### DIRECTIONS
The expected answer is a copy of every line in the listing that has the word "medium".

### MATERIALS PROVIDED
● ● ● ●

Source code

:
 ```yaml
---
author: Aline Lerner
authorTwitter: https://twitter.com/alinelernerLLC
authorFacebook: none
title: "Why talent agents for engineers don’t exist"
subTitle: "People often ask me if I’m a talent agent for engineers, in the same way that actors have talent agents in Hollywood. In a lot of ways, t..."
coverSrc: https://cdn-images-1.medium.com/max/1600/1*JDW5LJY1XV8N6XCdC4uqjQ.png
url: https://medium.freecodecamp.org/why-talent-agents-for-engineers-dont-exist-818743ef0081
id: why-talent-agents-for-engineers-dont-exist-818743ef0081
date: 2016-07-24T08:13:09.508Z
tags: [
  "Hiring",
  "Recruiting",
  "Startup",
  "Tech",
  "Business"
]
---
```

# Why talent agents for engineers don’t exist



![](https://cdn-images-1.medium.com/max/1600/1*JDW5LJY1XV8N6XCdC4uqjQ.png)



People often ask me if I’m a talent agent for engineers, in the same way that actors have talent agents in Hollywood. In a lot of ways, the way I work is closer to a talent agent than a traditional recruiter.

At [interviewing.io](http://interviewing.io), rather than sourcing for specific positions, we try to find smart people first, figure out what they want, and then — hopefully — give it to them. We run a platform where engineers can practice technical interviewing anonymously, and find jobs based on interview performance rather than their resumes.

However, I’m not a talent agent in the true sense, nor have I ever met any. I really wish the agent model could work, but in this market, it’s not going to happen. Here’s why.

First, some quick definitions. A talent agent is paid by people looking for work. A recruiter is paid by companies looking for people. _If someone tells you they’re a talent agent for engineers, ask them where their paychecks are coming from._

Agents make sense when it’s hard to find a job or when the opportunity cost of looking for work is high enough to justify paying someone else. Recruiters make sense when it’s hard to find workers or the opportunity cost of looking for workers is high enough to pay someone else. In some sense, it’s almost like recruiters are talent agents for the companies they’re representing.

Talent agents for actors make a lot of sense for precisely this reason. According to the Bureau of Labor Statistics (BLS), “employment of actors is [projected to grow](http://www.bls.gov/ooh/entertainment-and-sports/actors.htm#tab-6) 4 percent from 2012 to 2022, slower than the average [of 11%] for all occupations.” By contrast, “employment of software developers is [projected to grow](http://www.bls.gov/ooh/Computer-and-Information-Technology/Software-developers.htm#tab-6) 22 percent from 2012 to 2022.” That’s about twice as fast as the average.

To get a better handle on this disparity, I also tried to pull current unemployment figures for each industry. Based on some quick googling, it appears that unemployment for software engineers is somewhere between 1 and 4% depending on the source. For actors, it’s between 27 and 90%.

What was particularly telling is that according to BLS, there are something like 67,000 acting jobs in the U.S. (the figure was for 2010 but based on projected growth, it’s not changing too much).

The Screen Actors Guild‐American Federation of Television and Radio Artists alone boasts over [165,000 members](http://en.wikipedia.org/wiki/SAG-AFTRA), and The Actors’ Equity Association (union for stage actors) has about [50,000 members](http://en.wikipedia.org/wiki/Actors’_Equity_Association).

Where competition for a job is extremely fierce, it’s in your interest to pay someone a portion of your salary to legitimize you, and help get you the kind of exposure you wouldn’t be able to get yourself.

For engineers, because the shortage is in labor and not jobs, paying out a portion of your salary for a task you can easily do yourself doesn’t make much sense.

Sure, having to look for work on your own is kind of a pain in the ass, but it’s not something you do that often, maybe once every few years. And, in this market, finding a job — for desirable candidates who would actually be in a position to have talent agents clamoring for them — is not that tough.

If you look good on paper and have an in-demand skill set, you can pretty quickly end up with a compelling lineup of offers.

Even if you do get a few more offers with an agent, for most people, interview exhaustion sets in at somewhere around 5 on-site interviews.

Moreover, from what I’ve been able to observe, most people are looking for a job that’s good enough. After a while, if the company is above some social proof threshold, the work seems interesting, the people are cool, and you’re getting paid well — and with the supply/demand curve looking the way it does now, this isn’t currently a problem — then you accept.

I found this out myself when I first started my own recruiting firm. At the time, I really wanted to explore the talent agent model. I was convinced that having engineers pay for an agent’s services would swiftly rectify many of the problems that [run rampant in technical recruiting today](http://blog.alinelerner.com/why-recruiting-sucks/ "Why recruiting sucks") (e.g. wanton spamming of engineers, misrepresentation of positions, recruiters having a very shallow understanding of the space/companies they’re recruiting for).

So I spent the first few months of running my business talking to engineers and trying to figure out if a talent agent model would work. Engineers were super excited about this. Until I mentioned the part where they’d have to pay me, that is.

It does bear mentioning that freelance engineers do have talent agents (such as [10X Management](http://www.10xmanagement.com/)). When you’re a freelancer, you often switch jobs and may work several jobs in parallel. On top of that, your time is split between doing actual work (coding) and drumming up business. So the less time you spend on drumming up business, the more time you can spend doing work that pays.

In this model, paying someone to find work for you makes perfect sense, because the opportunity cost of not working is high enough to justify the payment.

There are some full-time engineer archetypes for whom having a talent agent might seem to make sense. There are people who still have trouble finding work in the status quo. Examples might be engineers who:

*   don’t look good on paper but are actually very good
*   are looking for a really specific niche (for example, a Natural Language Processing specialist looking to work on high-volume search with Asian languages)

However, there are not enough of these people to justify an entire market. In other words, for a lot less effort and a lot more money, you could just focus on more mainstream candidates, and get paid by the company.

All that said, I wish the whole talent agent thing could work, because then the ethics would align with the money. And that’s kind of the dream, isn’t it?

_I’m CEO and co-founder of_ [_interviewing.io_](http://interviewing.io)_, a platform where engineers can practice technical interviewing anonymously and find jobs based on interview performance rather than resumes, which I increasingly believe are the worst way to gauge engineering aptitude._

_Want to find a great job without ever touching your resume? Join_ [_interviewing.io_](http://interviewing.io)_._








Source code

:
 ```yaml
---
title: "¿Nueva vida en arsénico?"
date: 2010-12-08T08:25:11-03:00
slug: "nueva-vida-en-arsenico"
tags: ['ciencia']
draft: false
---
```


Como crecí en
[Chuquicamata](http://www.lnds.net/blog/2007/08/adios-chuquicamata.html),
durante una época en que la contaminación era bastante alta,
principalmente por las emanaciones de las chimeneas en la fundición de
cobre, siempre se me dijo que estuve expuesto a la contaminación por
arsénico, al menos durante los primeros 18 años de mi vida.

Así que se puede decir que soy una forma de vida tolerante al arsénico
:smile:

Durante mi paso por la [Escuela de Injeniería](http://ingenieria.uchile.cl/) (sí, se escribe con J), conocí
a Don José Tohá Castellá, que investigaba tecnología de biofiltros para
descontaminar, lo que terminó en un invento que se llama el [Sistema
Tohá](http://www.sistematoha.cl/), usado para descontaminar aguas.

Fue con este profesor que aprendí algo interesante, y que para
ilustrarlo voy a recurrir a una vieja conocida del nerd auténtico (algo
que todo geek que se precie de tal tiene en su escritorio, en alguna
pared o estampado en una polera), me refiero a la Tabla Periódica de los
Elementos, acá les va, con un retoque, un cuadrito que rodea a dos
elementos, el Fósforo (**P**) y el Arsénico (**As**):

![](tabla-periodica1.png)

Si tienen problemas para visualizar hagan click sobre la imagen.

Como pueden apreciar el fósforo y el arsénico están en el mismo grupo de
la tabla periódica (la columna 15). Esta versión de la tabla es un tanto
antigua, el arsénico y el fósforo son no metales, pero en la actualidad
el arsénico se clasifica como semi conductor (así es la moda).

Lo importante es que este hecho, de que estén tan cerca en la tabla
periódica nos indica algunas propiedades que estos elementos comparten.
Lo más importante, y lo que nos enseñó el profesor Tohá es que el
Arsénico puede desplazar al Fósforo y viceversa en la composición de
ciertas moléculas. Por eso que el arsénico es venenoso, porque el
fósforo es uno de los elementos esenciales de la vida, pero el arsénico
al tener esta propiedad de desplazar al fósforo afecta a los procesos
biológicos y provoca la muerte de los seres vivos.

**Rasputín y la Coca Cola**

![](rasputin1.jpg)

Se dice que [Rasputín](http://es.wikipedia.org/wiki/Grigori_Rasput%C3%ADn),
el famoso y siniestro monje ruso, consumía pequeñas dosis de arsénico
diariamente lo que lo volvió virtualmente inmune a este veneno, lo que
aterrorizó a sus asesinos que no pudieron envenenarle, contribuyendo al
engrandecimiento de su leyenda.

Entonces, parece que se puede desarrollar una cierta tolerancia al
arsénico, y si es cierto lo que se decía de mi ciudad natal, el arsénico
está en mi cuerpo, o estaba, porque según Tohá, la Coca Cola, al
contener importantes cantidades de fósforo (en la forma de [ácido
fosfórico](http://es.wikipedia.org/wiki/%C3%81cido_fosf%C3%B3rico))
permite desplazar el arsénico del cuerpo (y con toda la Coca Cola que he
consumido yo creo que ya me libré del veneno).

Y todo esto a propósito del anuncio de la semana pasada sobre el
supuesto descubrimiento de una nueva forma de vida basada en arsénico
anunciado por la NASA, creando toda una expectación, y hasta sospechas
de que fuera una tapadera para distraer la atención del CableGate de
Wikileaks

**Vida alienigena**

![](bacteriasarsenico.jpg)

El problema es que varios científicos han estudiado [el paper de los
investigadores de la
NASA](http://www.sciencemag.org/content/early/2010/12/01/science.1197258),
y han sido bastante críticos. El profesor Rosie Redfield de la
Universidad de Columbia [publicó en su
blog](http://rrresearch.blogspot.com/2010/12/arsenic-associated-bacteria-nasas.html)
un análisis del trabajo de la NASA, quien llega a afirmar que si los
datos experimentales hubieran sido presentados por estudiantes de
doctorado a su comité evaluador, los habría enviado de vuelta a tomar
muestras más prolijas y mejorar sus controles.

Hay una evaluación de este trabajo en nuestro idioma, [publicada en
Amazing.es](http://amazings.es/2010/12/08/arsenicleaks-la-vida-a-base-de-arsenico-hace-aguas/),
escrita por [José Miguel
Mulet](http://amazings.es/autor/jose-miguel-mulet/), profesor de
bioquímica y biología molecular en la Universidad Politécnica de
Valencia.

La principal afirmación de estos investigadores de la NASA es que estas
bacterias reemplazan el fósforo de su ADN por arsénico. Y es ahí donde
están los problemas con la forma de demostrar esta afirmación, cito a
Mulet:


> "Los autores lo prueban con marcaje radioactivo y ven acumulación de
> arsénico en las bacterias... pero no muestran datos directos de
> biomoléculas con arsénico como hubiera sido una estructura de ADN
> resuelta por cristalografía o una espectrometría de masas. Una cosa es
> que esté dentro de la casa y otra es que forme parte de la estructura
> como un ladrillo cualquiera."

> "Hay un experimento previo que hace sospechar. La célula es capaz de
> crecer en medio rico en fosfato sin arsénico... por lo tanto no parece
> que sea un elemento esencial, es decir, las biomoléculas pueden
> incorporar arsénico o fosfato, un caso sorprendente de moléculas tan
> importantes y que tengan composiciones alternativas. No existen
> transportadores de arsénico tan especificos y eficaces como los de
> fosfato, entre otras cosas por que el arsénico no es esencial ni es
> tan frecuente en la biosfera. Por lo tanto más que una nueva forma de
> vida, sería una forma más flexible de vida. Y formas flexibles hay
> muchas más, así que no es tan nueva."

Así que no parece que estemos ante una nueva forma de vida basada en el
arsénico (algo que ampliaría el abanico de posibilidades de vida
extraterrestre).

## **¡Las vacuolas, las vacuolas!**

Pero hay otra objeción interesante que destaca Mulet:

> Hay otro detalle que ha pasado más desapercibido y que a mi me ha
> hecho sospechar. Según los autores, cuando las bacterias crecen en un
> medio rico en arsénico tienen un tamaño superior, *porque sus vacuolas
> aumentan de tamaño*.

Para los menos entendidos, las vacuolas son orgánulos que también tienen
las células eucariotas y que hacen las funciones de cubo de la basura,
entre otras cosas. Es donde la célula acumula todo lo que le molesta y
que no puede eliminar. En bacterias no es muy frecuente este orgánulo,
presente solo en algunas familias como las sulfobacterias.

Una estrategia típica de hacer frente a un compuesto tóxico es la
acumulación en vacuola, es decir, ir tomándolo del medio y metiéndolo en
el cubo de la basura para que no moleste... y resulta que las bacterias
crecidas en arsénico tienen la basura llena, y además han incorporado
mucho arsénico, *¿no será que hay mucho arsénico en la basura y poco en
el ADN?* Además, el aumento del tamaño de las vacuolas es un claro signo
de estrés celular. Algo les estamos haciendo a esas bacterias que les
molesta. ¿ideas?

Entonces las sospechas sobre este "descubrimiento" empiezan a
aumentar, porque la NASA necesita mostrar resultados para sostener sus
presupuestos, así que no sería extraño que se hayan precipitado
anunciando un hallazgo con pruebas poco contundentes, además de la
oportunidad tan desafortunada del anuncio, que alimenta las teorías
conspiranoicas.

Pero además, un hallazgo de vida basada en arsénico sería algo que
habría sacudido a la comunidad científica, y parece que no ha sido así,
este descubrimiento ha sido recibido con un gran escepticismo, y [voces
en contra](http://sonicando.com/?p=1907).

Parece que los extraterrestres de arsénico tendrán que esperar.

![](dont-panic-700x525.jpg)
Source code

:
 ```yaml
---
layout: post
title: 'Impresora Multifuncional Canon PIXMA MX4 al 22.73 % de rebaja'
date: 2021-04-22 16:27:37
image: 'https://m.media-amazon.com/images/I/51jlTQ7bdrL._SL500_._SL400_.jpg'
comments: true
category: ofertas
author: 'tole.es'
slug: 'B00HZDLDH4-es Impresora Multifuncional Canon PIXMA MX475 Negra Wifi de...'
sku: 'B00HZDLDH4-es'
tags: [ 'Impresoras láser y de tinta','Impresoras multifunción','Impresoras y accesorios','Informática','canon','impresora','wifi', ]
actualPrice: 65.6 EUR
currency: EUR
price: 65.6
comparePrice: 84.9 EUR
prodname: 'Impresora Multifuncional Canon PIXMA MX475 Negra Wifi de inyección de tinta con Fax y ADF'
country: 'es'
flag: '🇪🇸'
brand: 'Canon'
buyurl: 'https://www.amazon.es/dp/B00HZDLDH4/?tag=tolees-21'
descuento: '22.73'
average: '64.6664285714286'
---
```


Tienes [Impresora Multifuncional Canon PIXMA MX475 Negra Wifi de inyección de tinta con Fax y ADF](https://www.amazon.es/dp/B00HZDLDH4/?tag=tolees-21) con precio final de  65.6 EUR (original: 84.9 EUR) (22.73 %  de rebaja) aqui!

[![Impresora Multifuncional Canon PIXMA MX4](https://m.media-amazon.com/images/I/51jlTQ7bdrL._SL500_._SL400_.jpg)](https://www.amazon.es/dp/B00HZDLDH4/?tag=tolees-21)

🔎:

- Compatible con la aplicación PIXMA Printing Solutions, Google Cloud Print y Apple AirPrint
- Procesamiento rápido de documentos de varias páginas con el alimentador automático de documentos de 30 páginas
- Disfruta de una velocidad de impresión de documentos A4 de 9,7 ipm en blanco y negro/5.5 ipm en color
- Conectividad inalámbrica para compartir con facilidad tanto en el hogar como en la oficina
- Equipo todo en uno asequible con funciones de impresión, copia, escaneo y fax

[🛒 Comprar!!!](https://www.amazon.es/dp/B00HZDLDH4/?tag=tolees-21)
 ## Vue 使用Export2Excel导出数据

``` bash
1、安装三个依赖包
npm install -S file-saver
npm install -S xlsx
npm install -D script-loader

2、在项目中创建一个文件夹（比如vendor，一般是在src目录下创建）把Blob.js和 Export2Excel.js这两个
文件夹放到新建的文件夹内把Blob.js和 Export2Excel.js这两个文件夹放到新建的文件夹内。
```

● ● ● ●

### SOLUTION
coverSrc: https://cdn-images-1.medium.com/max/1600/1*JDW5LJY1XV8N6XCdC4uqjQ.png
url: https://medium.freecodecamp.org/why-talent-agents-for-engineers-dont-exist-818743ef0081
![](https://cdn-images-1.medium.com/max/1600/1*JDW5LJY1XV8N6XCdC4uqjQ.png)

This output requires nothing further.